Maya Pindyck is the author of Emoticoncert (Four Way Books, 2016) and Friend Among Stones (New Rivers Press, 2009). Her poems have appeared in The Massachusetts Review, The Los Angeles Review, Prairie Schooner, Painted Bride Quarterly, Waxwing, and other journals. She earned her PhD in English education from Columbia University's Teachers College and her MFA in poetry from Sarah Lawrence College. She is an Assistant Professor of Liberal Arts and Director of the Writing Program at Moore College of Art & Design.
Amy Roa’s poetry has been published or forthcoming in North American Review, The Antioch Review, The Yale Review, Fugue, Guernica, and Poetry Northwest. She lives and writes in Brooklyn, NY.
Joe Sacksteder is Managing Editor of Quarterly West. His forthcoming books are Make/Shift (Sarabande Books) and Driftless Quintet (Schaffner Press). Check out his album of audio collages, Fugitive Traces, here.
Carey Salerno is the executive editor & director of Alice James Books and author of Shelter (2009). She is also coeditor of Lit From Inside: 40 Years of Poetry from Alice James Books (2013) and teaches poetry writing for the University of Maine at Farmington. You may find her poems—and articles and interviews regarding her other professional work—in print and online. To learn more, visit her website here.
Katherine E. Standefer's debut book Lightning Flowers (forthcoming 2020) was shortlisted for the 2018 J. Anthony Lukas Works-in-Progress Prize from Columbia Graduate School of Journalism and the Nieman Foundation at Harvard. Her work appeared in The Best American Essays 2016 and won the 2015 Iowa Review Award in Nonfiction. She is a Fall 2018 Logan Nonfiction Fellow at the Carey Institute for Global Good. A graduate of the University of Arizona's MFA, she recently joined the nonfiction faculty at Ashland University's up-and-coming low-residency MFA Program.

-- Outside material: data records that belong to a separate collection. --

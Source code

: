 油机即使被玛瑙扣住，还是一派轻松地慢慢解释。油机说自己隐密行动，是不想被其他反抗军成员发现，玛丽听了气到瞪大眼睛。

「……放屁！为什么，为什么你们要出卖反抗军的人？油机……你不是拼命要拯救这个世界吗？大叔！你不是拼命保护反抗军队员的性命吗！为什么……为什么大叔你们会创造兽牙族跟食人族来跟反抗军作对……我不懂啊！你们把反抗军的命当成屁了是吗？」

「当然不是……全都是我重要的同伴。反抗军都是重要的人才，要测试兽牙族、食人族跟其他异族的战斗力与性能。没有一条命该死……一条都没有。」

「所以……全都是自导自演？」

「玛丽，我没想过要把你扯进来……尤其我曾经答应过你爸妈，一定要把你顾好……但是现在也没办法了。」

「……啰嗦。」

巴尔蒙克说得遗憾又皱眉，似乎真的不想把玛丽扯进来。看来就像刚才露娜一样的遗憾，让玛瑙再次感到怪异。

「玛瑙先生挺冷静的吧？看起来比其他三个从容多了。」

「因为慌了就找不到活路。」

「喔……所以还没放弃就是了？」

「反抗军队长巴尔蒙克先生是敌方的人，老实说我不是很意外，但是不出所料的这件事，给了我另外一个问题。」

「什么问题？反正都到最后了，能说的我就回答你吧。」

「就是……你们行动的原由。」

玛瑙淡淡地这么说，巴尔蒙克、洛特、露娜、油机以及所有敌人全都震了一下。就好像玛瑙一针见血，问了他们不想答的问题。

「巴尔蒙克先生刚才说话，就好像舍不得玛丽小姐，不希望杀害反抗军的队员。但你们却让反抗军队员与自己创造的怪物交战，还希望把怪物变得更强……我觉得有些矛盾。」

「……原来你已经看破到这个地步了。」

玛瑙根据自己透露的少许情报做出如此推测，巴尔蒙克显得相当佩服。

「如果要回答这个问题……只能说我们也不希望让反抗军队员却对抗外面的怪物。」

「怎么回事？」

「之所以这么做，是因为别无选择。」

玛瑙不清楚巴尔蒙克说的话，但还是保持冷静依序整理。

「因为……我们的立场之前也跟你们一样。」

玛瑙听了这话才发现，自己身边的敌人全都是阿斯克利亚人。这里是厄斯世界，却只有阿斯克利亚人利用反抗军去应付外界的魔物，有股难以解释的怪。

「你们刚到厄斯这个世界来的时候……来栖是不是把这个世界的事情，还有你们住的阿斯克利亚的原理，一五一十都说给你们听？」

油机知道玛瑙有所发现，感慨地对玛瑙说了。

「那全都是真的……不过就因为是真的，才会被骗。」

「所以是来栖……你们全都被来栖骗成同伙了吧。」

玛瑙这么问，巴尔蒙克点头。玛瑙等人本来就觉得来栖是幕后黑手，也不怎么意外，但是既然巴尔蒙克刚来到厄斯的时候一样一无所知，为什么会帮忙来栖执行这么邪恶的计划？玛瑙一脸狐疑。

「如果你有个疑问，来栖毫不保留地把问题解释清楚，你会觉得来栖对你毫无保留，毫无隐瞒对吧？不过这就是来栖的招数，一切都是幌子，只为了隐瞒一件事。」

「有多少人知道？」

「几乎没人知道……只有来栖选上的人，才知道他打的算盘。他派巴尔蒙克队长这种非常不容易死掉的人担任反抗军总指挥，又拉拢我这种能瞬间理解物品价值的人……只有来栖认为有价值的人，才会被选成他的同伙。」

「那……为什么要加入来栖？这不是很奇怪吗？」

Cheyenne Taylor is an MFA student in poetry at the University of Florida. She received her BA and MA in English from the University of Alabama at Birmingham, and has also worked as a freelancer writer, tutor, and public librarian. Her poetry has previously appeared or is forthcoming in Barrow Street, The Cincinnati Review, Waccamaw, and others, and her reviews have appeared in the Birmingham Poetry Review.